Despite having a relatively young list, Collingwood appeared to be on the slide at the end of 2012 after its Grand Final appearances in 2010-11.

But less than three years later, the Pies are on the rise again.

North needs to attempt a similar reboot.

If it does, its 2012-2014 draftees should remain off limits to rival clubs, while veterans Brent Harvey and Drew Petrie deserve to remain one-club players.

But Todd Goldstein, Jack Ziebell, Ben Cunnington and skipper Andrew Swallow aside, every other Roo should be up for grabs in this year's trade period.

This might seem drastic but North drastically needs an injection of elite young talent and will have to give up someone with trade currency – think Scott Thompson, Lachlan Hansen, Lindsay Thomas or Shaun Atley – to get it.
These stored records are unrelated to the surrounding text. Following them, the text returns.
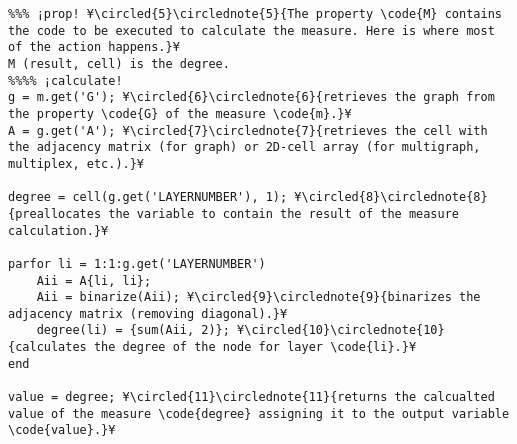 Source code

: \documentclass{tufte-handout}
\begin{document}
\begin{lstlisting}
%%% ¡prop! ¥\circled{5}\circlednote{5}{The property \code{M} contains the code to be executed to calculate the measure. Here is where most of the action happens.}¥
M (result, cell) is the degree.
%%%% ¡calculate!
g = m.get('G'); ¥\circled{6}\circlednote{6}{retrieves the graph from the property \code{G} of the measure \code{m}.}¥
A = g.get('A'); ¥\circled{7}\circlednote{7}{retrieves the cell with the adjacency matrix (for graph) or 2D-cell array (for multigraph, multiplex, etc.).}¥

degree = cell(g.get('LAYERNUMBER'), 1); ¥\circled{8}\circlednote{8}{preallocates the variable to contain the result of the measure calculation.}¥

parfor li = 1:1:g.get('LAYERNUMBER')
    Aii = A{li, li};
    Aii = binarize(Aii); ¥\circled{9}\circlednote{9}{binarizes the adjacency matrix (removing diagonal).}¥
    degree(li) = {sum(Aii, 2)}; ¥\circled{10}\circlednote{10}{calculates the degree of the node for layer \code{li}.}¥
end

value = degree; ¥\circled{11}\circlednote{11}{returns the calcualted value of the measure \code{degree} assigning it to the output variable \code{value}.}¥
\end{lstlisting}
\end{document}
For all this, there are rays of sunshine amid the gloom at North.

Although the Roos' list has the second oldest average age (25.35) and tops the competition for most games played (90.4 a player), it includes 24 players aged 25 and under and just six 30 or older.

This is a strong platform to build on.

But to be successful North has to be bold. If it plays things safe, a generation of mediocrity beckons.

• How well do you remember last year's trade period?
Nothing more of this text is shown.